Wednesday, February 23, 2011

Travels in Haiti & What I am up to !

Tap-taps are the main source of public transportation in Port au Prince and they crisscross the roads as they pick up and drop the 16 or so passengers that manage to squeeze on board the benches the owner of the tap tap has judiciously constructed on the back of a small Toyota pick-up flat bed.  Their vibrant colorful displays and religious or profane writings are an endless source of enjoyment for me.  I quote a few from this morning crazy ride through the utter chaos that are on the roads of PaP.( there are no rules of  the road, except that it is the gutsiest driver who wins the right to advance, no traffic lights or very few, no right of ways, few stop signs, and if traffic is too slow in one direction, drivers feel free to drive in the lane where cars come in the opposite direction, so eventually you find yourself facing someone trying to use the same road space as you but going in the opposite direction!
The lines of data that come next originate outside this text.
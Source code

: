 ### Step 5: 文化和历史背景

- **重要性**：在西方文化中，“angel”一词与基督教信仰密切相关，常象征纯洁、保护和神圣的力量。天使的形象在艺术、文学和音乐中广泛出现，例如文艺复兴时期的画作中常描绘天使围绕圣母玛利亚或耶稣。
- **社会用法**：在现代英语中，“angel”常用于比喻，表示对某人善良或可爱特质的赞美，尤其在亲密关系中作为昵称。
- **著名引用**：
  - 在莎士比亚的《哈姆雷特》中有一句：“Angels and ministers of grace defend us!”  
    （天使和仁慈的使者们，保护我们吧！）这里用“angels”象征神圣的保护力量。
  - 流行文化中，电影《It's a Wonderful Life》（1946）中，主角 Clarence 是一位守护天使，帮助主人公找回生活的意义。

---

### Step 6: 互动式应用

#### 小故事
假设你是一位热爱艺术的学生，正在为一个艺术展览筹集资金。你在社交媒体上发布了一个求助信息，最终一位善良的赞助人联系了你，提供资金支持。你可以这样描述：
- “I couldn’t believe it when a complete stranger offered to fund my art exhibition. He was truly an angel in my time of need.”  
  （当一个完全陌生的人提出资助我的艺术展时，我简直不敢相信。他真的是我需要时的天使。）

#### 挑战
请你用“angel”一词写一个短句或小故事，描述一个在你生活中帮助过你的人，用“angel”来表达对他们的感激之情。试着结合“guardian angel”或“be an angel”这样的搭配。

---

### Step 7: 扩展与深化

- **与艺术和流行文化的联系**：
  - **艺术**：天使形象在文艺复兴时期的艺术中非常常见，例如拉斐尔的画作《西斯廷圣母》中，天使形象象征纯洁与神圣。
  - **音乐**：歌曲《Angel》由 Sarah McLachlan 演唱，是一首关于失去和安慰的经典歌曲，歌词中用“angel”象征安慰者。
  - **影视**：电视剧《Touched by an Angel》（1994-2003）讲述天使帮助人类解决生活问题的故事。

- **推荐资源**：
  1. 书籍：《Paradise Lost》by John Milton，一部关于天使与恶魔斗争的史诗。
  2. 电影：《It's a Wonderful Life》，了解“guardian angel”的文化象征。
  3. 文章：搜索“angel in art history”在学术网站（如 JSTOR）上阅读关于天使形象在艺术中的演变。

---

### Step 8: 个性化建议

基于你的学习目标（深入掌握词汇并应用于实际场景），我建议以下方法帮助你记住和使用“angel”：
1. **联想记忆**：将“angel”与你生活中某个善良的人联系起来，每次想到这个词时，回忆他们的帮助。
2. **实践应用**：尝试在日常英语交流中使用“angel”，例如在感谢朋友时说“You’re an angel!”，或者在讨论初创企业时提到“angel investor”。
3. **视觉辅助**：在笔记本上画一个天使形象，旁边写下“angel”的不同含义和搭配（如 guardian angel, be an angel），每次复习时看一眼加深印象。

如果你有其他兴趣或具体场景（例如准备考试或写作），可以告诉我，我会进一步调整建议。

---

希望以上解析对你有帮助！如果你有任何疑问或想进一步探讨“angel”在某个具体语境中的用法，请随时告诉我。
Can you even picture that?  The only resource is to laugh…hang in there.. and pray you make it in one piece.
Anyway, tap tap. Because you tap somewhere on the car when you want to get off.
The quotes: Jojo chérie, Les 2 enfants, Vibration, Love is all we need ( in Eng.), Jesus was be there ( in Eng.) Merci Jesus ( thank you Jesus), La fidélité de Dieu ( God’s faithfulness), My God ( in Eng.), Toujours son jeu ( always his game), Patience Zanmi ( patience friends) and Full Power… and thousand more..one out of four car is a tap-tap.

The day before I came back from Hinche in a toy plane (6 seats) piloted by a baby pilot ( he told me he was 26).. well…. We landed with barely a bump, and the flight over the country side was mesmerizing.

By the way, that is what I am up to. Now that the craft center has been started I am putting construction projects together; construction with training, so by the time the workers finish the building they will have been trained to be carpenters, cement repair men or painters and will have learned enough English ( my job too) to work for foreign NGOs . Four young men trained this past spring have already been hired by Heart 911.

On the list , the center for micro-enterprise with the Bishop in Jérémie, the Maternity Center or High Risk center at the hospital St Therese in Hinche, ( good news Global Health Networks, and Engineers without Borders are also on this project for which we are getting funded by a German government agency: Sign of Hope ( in English, Sorry I can’ t reproduce the German).

Today I am in Leogane, the earthquake epicenter location, to assess the possibility of building an addition to a clinic that is the only one treating lepers.  New cases of leprosy are seen every day; the consequence of the abysmal misery people live in that has been exacerbated by the earthquake.